(Collected data)
● ● ● ● ●

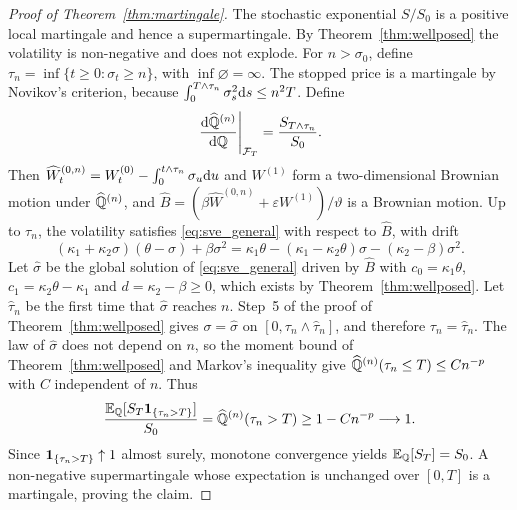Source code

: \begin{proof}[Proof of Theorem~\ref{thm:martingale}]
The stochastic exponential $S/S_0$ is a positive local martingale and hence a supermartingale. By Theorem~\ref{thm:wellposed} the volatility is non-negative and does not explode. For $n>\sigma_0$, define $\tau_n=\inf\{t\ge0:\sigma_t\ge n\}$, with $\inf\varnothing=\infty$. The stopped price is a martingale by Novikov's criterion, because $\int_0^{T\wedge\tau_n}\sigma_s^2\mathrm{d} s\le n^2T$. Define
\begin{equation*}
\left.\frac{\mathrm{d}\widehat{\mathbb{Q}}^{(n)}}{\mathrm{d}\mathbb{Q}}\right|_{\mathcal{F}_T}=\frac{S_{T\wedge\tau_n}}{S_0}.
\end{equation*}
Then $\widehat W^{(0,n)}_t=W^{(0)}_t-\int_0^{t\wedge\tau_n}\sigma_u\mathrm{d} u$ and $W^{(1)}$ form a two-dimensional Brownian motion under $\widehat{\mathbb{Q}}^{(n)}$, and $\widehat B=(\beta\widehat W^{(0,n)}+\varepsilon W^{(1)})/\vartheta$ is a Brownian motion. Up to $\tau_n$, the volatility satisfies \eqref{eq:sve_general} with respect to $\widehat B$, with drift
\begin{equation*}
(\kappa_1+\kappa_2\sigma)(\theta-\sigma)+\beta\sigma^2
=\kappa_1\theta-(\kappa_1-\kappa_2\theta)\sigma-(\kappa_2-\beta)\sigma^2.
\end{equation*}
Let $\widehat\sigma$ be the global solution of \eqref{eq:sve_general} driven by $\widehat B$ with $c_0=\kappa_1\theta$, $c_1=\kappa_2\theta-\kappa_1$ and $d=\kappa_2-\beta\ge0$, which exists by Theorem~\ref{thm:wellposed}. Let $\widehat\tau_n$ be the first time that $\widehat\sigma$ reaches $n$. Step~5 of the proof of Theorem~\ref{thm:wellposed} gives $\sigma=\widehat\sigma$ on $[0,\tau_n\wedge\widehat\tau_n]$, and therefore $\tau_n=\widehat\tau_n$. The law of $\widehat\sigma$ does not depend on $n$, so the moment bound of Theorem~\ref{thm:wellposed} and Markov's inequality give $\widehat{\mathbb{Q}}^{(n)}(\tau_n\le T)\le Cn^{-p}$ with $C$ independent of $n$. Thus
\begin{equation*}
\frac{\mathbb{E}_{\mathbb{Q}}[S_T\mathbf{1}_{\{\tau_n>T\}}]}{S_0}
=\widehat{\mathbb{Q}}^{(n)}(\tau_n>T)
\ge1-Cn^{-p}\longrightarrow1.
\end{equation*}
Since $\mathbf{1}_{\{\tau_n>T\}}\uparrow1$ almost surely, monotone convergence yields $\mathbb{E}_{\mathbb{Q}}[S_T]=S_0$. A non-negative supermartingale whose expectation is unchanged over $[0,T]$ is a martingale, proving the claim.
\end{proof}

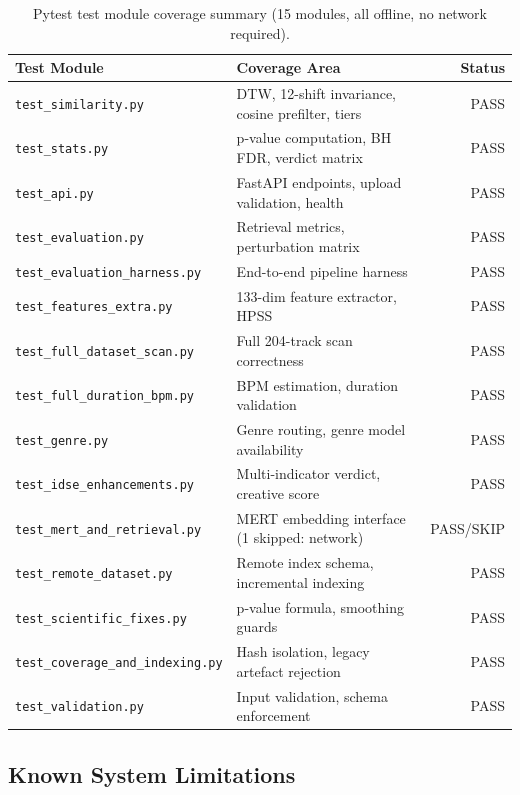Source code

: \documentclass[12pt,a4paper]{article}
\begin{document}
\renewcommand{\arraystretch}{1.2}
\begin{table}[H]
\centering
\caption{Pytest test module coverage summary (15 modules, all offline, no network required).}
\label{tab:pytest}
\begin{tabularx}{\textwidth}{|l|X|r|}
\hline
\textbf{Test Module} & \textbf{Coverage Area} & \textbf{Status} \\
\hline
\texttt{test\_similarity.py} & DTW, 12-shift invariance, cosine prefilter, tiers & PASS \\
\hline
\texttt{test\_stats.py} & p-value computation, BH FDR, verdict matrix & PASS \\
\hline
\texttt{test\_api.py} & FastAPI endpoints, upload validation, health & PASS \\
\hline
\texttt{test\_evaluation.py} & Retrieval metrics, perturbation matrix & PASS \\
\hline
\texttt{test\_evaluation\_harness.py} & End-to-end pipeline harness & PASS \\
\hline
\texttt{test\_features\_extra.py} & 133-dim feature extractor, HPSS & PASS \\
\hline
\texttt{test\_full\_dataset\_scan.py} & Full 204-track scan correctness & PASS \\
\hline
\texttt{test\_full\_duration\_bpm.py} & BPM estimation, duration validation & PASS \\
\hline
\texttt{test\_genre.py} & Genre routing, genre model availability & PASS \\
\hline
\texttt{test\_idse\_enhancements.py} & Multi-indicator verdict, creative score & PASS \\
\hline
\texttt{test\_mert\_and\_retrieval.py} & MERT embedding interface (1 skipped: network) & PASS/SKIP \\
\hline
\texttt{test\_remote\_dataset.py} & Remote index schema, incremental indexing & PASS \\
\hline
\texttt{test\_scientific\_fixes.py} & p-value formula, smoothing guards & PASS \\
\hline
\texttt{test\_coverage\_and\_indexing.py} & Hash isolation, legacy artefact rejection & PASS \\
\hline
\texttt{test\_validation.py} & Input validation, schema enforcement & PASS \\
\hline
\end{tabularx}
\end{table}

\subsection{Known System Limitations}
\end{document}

● ● ● ● ●

• _GOAL OF THE EXERCISE_:
Repeat the data exactly. Pictures should not appear.

• _WRITTEN SOLUTION_:
Source code

: \begin{proof}[Proof of Theorem~\ref{thm:martingale}]
The stochastic exponential $S/S_0$ is a positive local martingale and hence a supermartingale. By Theorem~\ref{thm:wellposed} the volatility is non-negative and does not explode. For $n>\sigma_0$, define $\tau_n=\inf\{t\ge0:\sigma_t\ge n\}$, with $\inf\varnothing=\infty$. The stopped price is a martingale by Novikov's criterion, because $\int_0^{T\wedge\tau_n}\sigma_s^2\mathrm{d} s\le n^2T$. Define
\begin{equation*}
\left.\frac{\mathrm{d}\widehat{\mathbb{Q}}^{(n)}}{\mathrm{d}\mathbb{Q}}\right|_{\mathcal{F}_T}=\frac{S_{T\wedge\tau_n}}{S_0}.
\end{equation*}
Then $\widehat W^{(0,n)}_t=W^{(0)}_t-\int_0^{t\wedge\tau_n}\sigma_u\mathrm{d} u$ and $W^{(1)}$ form a two-dimensional Brownian motion under $\widehat{\mathbb{Q}}^{(n)}$, and $\widehat B=(\beta\widehat W^{(0,n)}+\varepsilon W^{(1)})/\vartheta$ is a Brownian motion. Up to $\tau_n$, the volatility satisfies \eqref{eq:sve_general} with respect to $\widehat B$, with drift
\begin{equation*}
(\kappa_1+\kappa_2\sigma)(\theta-\sigma)+\beta\sigma^2
=\kappa_1\theta-(\kappa_1-\kappa_2\theta)\sigma-(\kappa_2-\beta)\sigma^2.
\end{equation*}
Let $\widehat\sigma$ be the global solution of \eqref{eq:sve_general} driven by $\widehat B$ with $c_0=\kappa_1\theta$, $c_1=\kappa_2\theta-\kappa_1$ and $d=\kappa_2-\beta\ge0$, which exists by Theorem~\ref{thm:wellposed}. Let $\widehat\tau_n$ be the first time that $\widehat\sigma$ reaches $n$. Step~5 of the proof of Theorem~\ref{thm:wellposed} gives $\sigma=\widehat\sigma$ on $[0,\tau_n\wedge\widehat\tau_n]$, and therefore $\tau_n=\widehat\tau_n$. The law of $\widehat\sigma$ does not depend on $n$, so the moment bound of Theorem~\ref{thm:wellposed} and Markov's inequality give $\widehat{\mathbb{Q}}^{(n)}(\tau_n\le T)\le Cn^{-p}$ with $C$ independent of $n$. Thus
\begin{equation*}
\frac{\mathbb{E}_{\mathbb{Q}}[S_T\mathbf{1}_{\{\tau_n>T\}}]}{S_0}
=\widehat{\mathbb{Q}}^{(n)}(\tau_n>T)
\ge1-Cn^{-p}\longrightarrow1.
\end{equation*}
Since $\mathbf{1}_{\{\tau_n>T\}}\uparrow1$ almost surely, monotone convergence yields $\mathbb{E}_{\mathbb{Q}}[S_T]=S_0$. A non-negative supermartingale whose expectation is unchanged over $[0,T]$ is a martingale, proving the claim.
\end{proof}

Source code

: \documentclass[12pt,a4paper]{article}
\begin{document}
\renewcommand{\arraystretch}{1.2}
\begin{table}[H]
\centering
\caption{Pytest test module coverage summary (15 modules, all offline, no network required).}
\label{tab:pytest}
\begin{tabularx}{\textwidth}{|l|X|r|}
\hline
\textbf{Test Module} & \textbf{Coverage Area} & \textbf{Status} \\
\hline
\texttt{test\_similarity.py} & DTW, 12-shift invariance, cosine prefilter, tiers & PASS \\
\hline
\texttt{test\_stats.py} & p-value computation, BH FDR, verdict matrix & PASS \\
\hline
\texttt{test\_api.py} & FastAPI endpoints, upload validation, health & PASS \\
\hline
\texttt{test\_evaluation.py} & Retrieval metrics, perturbation matrix & PASS \\
\hline
\texttt{test\_evaluation\_harness.py} & End-to-end pipeline harness & PASS \\
\hline
\texttt{test\_features\_extra.py} & 133-dim feature extractor, HPSS & PASS \\
\hline
\texttt{test\_full\_dataset\_scan.py} & Full 204-track scan correctness & PASS \\
\hline
\texttt{test\_full\_duration\_bpm.py} & BPM estimation, duration validation & PASS \\
\hline
\texttt{test\_genre.py} & Genre routing, genre model availability & PASS \\
\hline
\texttt{test\_idse\_enhancements.py} & Multi-indicator verdict, creative score & PASS \\
\hline
\texttt{test\_mert\_and\_retrieval.py} & MERT embedding interface (1 skipped: network) & PASS/SKIP \\
\hline
\texttt{test\_remote\_dataset.py} & Remote index schema, incremental indexing & PASS \\
\hline
\texttt{test\_scientific\_fixes.py} & p-value formula, smoothing guards & PASS \\
\hline
\texttt{test\_coverage\_and\_indexing.py} & Hash isolation, legacy artefact rejection & PASS \\
\hline
\texttt{test\_validation.py} & Input validation, schema enforcement & PASS \\
\hline
\end{tabularx}
\end{table}

\subsection{Known System Limitations}
\end{document}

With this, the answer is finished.